Where the records below show a line containing "volumes to any", start copying; end with the line containing "of subsets but", and copy it too.

Start of Records for this exercise

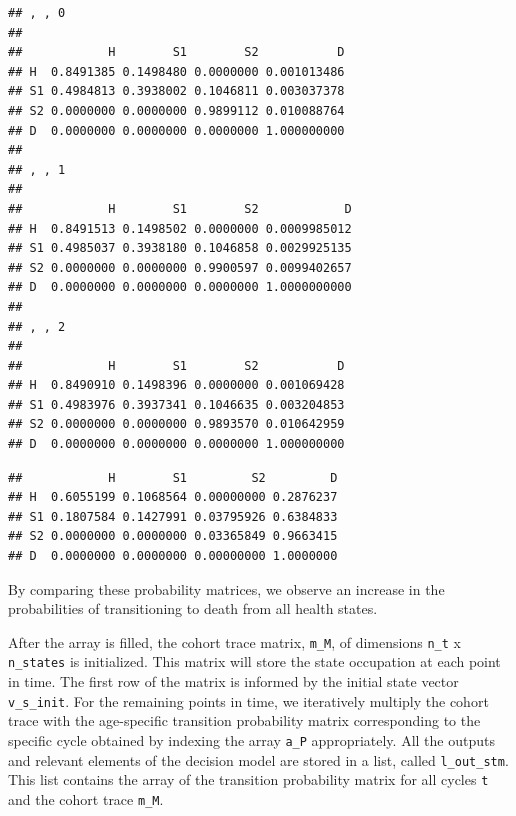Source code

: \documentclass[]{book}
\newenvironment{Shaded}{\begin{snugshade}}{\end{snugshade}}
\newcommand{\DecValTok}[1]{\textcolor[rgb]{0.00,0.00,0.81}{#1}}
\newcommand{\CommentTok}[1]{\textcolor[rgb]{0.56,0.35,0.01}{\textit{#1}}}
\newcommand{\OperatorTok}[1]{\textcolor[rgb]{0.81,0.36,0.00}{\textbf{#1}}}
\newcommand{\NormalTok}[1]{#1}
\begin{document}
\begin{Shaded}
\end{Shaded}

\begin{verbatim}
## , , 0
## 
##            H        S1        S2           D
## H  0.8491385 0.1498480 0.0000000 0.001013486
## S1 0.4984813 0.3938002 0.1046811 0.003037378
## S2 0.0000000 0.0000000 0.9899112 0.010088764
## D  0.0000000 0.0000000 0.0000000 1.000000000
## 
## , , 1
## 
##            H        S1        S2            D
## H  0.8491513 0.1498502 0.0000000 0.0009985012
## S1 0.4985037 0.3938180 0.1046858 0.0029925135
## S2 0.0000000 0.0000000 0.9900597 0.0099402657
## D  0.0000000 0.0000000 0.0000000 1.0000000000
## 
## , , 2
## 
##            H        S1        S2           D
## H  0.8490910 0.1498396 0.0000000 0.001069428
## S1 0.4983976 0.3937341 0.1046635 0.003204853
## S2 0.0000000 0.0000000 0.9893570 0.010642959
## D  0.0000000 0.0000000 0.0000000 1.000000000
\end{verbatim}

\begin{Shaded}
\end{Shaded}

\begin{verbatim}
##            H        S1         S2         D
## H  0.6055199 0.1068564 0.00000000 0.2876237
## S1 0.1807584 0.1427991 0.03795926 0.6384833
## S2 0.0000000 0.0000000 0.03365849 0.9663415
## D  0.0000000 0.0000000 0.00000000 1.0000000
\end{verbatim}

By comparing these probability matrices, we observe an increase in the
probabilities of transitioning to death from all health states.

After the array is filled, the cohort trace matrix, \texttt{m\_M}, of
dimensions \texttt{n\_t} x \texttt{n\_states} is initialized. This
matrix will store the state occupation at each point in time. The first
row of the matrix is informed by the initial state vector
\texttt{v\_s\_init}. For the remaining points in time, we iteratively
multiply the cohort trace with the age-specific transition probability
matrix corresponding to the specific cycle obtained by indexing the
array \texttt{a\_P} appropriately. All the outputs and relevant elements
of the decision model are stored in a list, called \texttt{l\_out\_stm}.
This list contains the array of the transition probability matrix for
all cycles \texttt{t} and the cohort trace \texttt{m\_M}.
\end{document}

End of Records for this exercise
Start of Records for this exercise

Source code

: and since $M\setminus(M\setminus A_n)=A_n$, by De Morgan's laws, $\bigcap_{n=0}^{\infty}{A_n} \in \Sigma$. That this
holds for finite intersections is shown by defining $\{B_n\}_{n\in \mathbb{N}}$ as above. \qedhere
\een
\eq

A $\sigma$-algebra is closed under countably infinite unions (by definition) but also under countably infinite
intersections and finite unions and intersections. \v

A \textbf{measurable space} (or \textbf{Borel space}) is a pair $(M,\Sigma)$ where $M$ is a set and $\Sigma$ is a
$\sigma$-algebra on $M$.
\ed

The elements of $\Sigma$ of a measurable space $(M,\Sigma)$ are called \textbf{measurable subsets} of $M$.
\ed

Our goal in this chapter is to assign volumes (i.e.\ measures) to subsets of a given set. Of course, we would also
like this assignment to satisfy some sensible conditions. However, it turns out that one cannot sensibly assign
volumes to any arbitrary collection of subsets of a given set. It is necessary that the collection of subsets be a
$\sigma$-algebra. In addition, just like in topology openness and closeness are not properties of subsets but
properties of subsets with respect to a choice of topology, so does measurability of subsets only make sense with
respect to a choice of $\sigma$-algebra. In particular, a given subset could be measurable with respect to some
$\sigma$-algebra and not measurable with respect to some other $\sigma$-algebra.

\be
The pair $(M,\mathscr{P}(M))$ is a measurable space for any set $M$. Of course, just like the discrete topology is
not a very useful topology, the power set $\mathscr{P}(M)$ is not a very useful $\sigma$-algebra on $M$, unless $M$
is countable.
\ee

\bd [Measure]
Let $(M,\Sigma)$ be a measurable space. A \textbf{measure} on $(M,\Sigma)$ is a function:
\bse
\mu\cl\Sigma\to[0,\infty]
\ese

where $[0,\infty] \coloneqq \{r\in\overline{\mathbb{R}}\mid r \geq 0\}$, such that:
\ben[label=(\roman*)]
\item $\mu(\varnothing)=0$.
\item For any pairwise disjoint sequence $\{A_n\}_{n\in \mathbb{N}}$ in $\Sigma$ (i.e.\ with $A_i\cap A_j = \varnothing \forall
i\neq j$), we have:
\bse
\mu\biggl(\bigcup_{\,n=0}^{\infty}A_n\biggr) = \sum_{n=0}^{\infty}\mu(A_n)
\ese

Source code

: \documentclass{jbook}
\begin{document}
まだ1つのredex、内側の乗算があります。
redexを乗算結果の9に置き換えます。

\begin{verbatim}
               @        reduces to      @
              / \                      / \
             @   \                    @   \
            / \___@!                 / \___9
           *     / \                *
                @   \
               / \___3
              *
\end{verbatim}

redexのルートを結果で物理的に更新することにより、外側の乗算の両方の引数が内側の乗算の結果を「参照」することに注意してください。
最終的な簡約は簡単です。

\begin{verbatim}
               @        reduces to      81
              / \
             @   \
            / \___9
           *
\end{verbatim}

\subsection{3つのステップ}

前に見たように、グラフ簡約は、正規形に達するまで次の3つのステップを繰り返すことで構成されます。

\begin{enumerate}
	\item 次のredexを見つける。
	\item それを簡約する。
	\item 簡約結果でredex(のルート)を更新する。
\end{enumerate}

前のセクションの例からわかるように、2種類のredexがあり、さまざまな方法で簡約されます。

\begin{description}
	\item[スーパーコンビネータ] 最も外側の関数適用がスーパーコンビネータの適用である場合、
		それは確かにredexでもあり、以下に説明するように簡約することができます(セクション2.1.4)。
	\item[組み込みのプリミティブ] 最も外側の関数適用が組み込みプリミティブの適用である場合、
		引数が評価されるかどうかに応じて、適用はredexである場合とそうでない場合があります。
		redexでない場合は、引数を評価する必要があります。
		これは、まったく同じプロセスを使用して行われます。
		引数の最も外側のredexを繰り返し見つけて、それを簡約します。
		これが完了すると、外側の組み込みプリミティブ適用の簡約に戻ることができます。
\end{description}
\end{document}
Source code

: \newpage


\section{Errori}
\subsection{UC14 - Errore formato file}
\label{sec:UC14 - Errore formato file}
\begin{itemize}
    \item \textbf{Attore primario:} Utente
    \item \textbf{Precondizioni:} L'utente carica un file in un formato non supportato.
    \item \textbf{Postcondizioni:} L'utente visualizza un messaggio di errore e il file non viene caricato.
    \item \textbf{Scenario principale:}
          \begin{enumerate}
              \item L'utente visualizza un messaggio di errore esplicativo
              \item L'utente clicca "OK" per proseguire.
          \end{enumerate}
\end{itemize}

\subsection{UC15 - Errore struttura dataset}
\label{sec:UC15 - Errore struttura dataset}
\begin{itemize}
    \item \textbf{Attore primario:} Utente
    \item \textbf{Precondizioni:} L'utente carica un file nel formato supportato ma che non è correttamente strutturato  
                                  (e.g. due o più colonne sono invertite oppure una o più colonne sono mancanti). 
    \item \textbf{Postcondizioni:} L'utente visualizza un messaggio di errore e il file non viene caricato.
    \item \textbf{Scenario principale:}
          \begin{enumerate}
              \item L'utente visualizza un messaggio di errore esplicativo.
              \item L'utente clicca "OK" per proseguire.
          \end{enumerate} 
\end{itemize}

End of Records for this exercise

Answer to the exercise:
volumes to any arbitrary collection of subsets of a given set. It is necessary that the collection of subsets be a
$\sigma$-algebra. In addition, just like in topology openness and closeness are not properties of subsets but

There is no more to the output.